The novelist Prosper Mérimée said of the great historian Joseph-Arthur Gobineau: "He has the bump of comic observation." Sébastien Japrisot too was gifted with that bump, and he possessed several others – suspense, humour, and the twin bumps of grandeur and pity, vulgarity and elegance. Above all, he had the triple bump of novelist, screenwriter and film director. Yet he was the least "bumptious" of artists, rarely seeking the limelight and seemingly indifferent to the praise and the blame of critics, who in the end seldom bothered to review his books or his films seriously.

He claimed not to read the books of his contemporaries, which may partly explain why he was in later life so unjustly neglected. He preferred British authors: G.K. Chesterton was one of his favourites, and he claimed his only bedside books were Alice in Wonderland and Hemingway's Cinquante mille dollars (the 1928 French collection of "Fifty Grand" and other stories) – "all a writer needs to read in order to write well". Perhaps that was also why he never won the Prix Goncourt for literature: the selection committee was dominated by writers he detested, and he said so.

Yet he was always a popular novelist of distinction, with an instantly recognisable style and great story-telling techniques: he might be called the Graham Greene of France. Whenever one of his new books appeared, there was the usual debate among those sobersides the literary critics: "Is this literature or not literature? Is it mystery or crime or not?" The same arguments once raged round the work of his master Georges Simenon, whose complete works lined the walls of Japrisot's bedroom.

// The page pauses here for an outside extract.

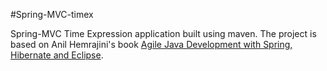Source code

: #Spring-MVC-timex

Spring-MVC Time Expression application built using maven. The project is based on Anil Hemrajini's book [Agile Java Development with Spring, Hibernate and Eclipse](http://www.safaribooksonline.com/library/view/agile-java-development/0672328968/).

Japrisot was too bewilderingly multi-talented, a man who enjoyed writing and the art of making films: much of his work was filmed, and he wrote excellent screenplays for great directors such as Costa-Gavras and René Clément. In 1983, he won a César for the adaptation of his novel L'Eté meurtrier (One Deadly Summer), the fine film by Jean Becker, with Isabelle Adjani, Alain Souchon, Suzanne Flon, and Michel Galabru.

He was born Jean-Baptiste Rossi: anagram maniacs will soon spot the ingenuity of verbal play in the transformation of his name into Sébastien Japrisot – a surname borne by no one else by a man like no one else. He was a man of the south, son of an immigrant Neapolitan family from the Latin quarter of Marseilles, where all the great French talkers come from. His father had abandoned his wife and their six-year-old son and, for years after, his mother festooned men's underwear on her washing line in a vain attempt to disguise her husband's defection. Jean-Baptiste was sent to school with the Jesuits, always a promising start for rebellious individualists. But they taught him to write well, with a good training in the classics. He went on to study philosophy at the Sorbonne, a subject that bored him stiff. He skipped lectures in order to write.

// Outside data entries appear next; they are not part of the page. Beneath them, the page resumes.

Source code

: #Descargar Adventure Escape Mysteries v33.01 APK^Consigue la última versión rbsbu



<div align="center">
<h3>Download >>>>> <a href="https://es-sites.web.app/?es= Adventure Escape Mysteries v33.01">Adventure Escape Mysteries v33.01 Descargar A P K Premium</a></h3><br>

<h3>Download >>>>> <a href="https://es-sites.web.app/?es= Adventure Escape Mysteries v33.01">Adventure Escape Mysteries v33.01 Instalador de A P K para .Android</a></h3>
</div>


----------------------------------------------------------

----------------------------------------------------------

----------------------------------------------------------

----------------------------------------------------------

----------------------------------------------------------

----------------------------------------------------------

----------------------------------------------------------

He wrote his first novel, Les Mal-Partis (The False Start), when he was 17. It is a mesmerising tale of a 14-year-old boy who has a passionate love affair with a nun, one that ends almost in tragedy. It was published in 1950, and caused a scandal among the bien pensants and the clergy. But it was a great popular and critical success. In Britain it was extolled by Marghanita Laski and The Times Literary Supplement, which declared: "It has a tenderness and sincerity that make Les Mal-Partis a very remarkable first novel." In America, it sold 800,000 copies in three weeks.

This success led to Rossi's being put under contract to translate J.D. Salinger's 1951 novel The Catcher in the Rye and the later short stories. Inevitably Les Mal-Partis was compared with Raymond Radiguet's Le Diable au Corps (The Devil in the Flesh) of 1923; but that work now has an air of faded, almost sentimental, modishness, while Rossi's work endures in all its youthful freshness, because of its exemplary construction and depiction of character and its wartime setting of France in 1944.

For the six novels that followed, and their accompanying screenplays, he used his pseudonym Sébastien Japrisot. Among them we find Compartiment tueurs (The Sleeping Car Murders, 1962), which became Costa-Gavras's first film, in 1965, starring Yves Montand and Simone Signoret; La Dame dans l'auto avec des lunettes et un fusil (The Lady in the Car with Glasses and a Gun, 1966), shot in the same year in Britain by Anatole Litvak with Oliver Reed and Bernard Fresson framing Samantha Eggar. His thriller Piège pour Cendrillon (A Trap for Cinderella), was filmed by André Cayatte in 1965.

Japrisot's big novel Là-haut les tambours ("Drums on the Heights"), which he had intended to be his last, remained half-finished on his death. "Then I'll hang up my gloves. I think I'll be happier when I've finished with all that," he said in a radio interview, in a voice pathetically broken and hoarse from excess of alcohol and tobacco. "Treat everything with derision: it's the only way to counter misfortune," he said, bitterly.

His new film, Effroyables jardins (Appalling Gardens), is due to be released at the end of this month. His 1991 pacifist novel of the First World War, Un long dimanche de fiançailles (A Very Long Engagement), is being filmed by Jean-Pierre Jeunet. All Japrisot's crime novels are about to be published in an omnibus volume. His very earliest work has recently been published as Ecrit par Jean-Baptiste Rossi.